As I detailed in the first post, I selected the DHT22 temperature and humidity sensor and a small TFT LCD screen. And to simplify wiring, I created a very basic PCB that carried the ESP8266 board (a Huzzah board from Adafruit) plus a couple of pull-up resistors for the reset buttons, a current limiting resistor for the LCD backlight and header pins for all the various connections.

In the second post, I talked about how the device gets the time and date from a web server on my local network (a Raspberry Pi, as it happens) and also regularly reports the temperature and humidity readings to that server.

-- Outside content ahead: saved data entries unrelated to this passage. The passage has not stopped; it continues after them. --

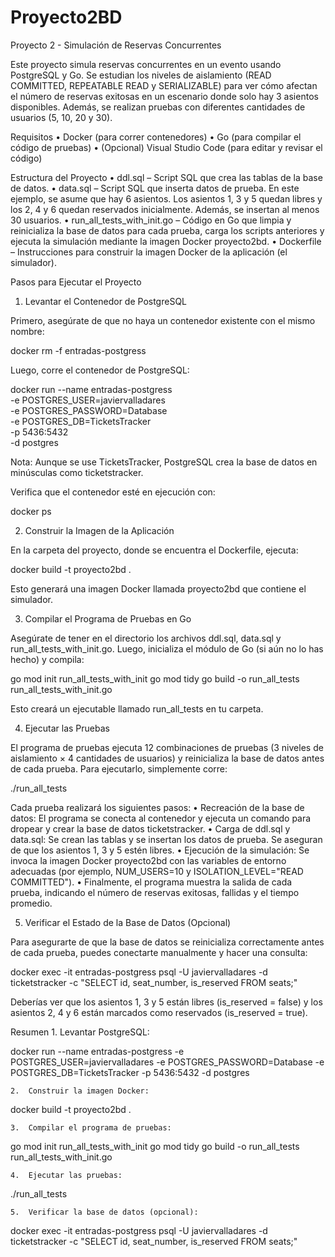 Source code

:# Proyecto2BD


Proyecto 2 - Simulación de Reservas Concurrentes

Este proyecto simula reservas concurrentes en un evento usando PostgreSQL y Go. Se estudian los niveles de aislamiento (READ COMMITTED, REPEATABLE READ y SERIALIZABLE) para ver cómo afectan el número de reservas exitosas en un escenario donde solo hay 3 asientos disponibles. Además, se realizan pruebas con diferentes cantidades de usuarios (5, 10, 20 y 30).

Requisitos
	•	Docker (para correr contenedores)
	•	Go (para compilar el código de pruebas)
	•	(Opcional) Visual Studio Code (para editar y revisar el código)

Estructura del Proyecto
	•	ddl.sql – Script SQL que crea las tablas de la base de datos.
	•	data.sql – Script SQL que inserta datos de prueba.
En este ejemplo, se asume que hay 6 asientos. Los asientos 1, 3 y 5 quedan libres y los 2, 4 y 6 quedan reservados inicialmente. Además, se insertan al menos 30 usuarios.
	•	run_all_tests_with_init.go – Código en Go que limpia y reinicializa la base de datos para cada prueba, carga los scripts anteriores y ejecuta la simulación mediante la imagen Docker proyecto2bd.
	•	Dockerfile – Instrucciones para construir la imagen Docker de la aplicación (el simulador).

Pasos para Ejecutar el Proyecto

1. Levantar el Contenedor de PostgreSQL

Primero, asegúrate de que no haya un contenedor existente con el mismo nombre:

docker rm -f entradas-postgress

Luego, corre el contenedor de PostgreSQL:

docker run --name entradas-postgress \
  -e POSTGRES_USER=javiervalladares \
  -e POSTGRES_PASSWORD=Database \
  -e POSTGRES_DB=TicketsTracker \
  -p 5436:5432 \
  -d postgres

Nota: Aunque se use TicketsTracker, PostgreSQL crea la base de datos en minúsculas como ticketstracker.

Verifica que el contenedor esté en ejecución con:

docker ps

2. Construir la Imagen de la Aplicación

En la carpeta del proyecto, donde se encuentra el Dockerfile, ejecuta:

docker build -t proyecto2bd .

Esto generará una imagen Docker llamada proyecto2bd que contiene el simulador.

3. Compilar el Programa de Pruebas en Go

Asegúrate de tener en el directorio los archivos ddl.sql, data.sql y run_all_tests_with_init.go. Luego, inicializa el módulo de Go (si aún no lo has hecho) y compila:

go mod init run_all_tests_with_init
go mod tidy
go build -o run_all_tests run_all_tests_with_init.go

Esto creará un ejecutable llamado run_all_tests en tu carpeta.

4. Ejecutar las Pruebas

El programa de pruebas ejecuta 12 combinaciones de pruebas (3 niveles de aislamiento × 4 cantidades de usuarios) y reinicializa la base de datos antes de cada prueba. Para ejecutarlo, simplemente corre:

./run_all_tests

Cada prueba realizará los siguientes pasos:
	•	Recreación de la base de datos: El programa se conecta al contenedor y ejecuta un comando para dropear y crear la base de datos ticketstracker.
	•	Carga de ddl.sql y data.sql: Se crean las tablas y se insertan los datos de prueba. Se aseguran de que los asientos 1, 3 y 5 estén libres.
	•	Ejecución de la simulación: Se invoca la imagen Docker proyecto2bd con las variables de entorno adecuadas (por ejemplo, NUM_USERS=10 y ISOLATION_LEVEL="READ COMMITTED").
	•	Finalmente, el programa muestra la salida de cada prueba, indicando el número de reservas exitosas, fallidas y el tiempo promedio.

5. Verificar el Estado de la Base de Datos (Opcional)

Para asegurarte de que la base de datos se reinicializa correctamente antes de cada prueba, puedes conectarte manualmente y hacer una consulta:

docker exec -it entradas-postgress psql -U javiervalladares -d ticketstracker -c "SELECT id, seat_number, is_reserved FROM seats;"

Deberías ver que los asientos 1, 3 y 5 están libres (is_reserved = false) y los asientos 2, 4 y 6 están marcados como reservados (is_reserved = true).

Resumen
	1.	Levantar PostgreSQL:

docker run --name entradas-postgress -e POSTGRES_USER=javiervalladares -e POSTGRES_PASSWORD=Database -e POSTGRES_DB=TicketsTracker -p 5436:5432 -d postgres


	2.	Construir la imagen Docker:

docker build -t proyecto2bd .


	3.	Compilar el programa de pruebas:

go mod init run_all_tests_with_init
go mod tidy
go build -o run_all_tests run_all_tests_with_init.go


	4.	Ejecutar las pruebas:

./run_all_tests


	5.	Verificar la base de datos (opcional):

docker exec -it entradas-postgress psql -U javiervalladares -d ticketstracker -c "SELECT id, seat_number, is_reserved FROM seats;"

I may have the server alert me in some way if the temperature drops too low – say, below 15ºC.

All that was left to do was to put the project in some sort of box. So far, I’ve made two. The first, with the earlier version of the PCB, lives in my office. This has just one reset button that I can use to reboot the ESP8266. That’s handy if the wifi connection has gone a little squonky.

Thermometer in my office

The second copy has an additional reset button that simply resets the min/max temperature readings. This now sits on the wife’s desk in the living room.

The thermometer on the wife’s desk.

Sensor and reset button on the rear. This is the first version with just the one reset button.

The box is a combined storage container and picture frame bought from a chain store called Action which sells cheap household stuff. I think it cost just a couple of euros. Being made of wood, it was easy to drill and I could screw the sensor to the back easily.

For the first one, I mounted the LCD panel in a piece of 3mm thick plasticard. I’d intended to use the backing plate that you’re meant to put behind your photo. This is a thin piece of wood, so easily worked – but I cut the hole the wrong size. (Remember kids – measure twice, cut once.) For the second one I tried again with the wood panel and it worked.

The box is actually quite deep, meaning that there’s a lot of empty space inside. But I haven’t ruled out an update sometime with a lithium battery pack and one of those charger/boost boards. But that’s definitely a project for another day. For now, I’m calling this project finished.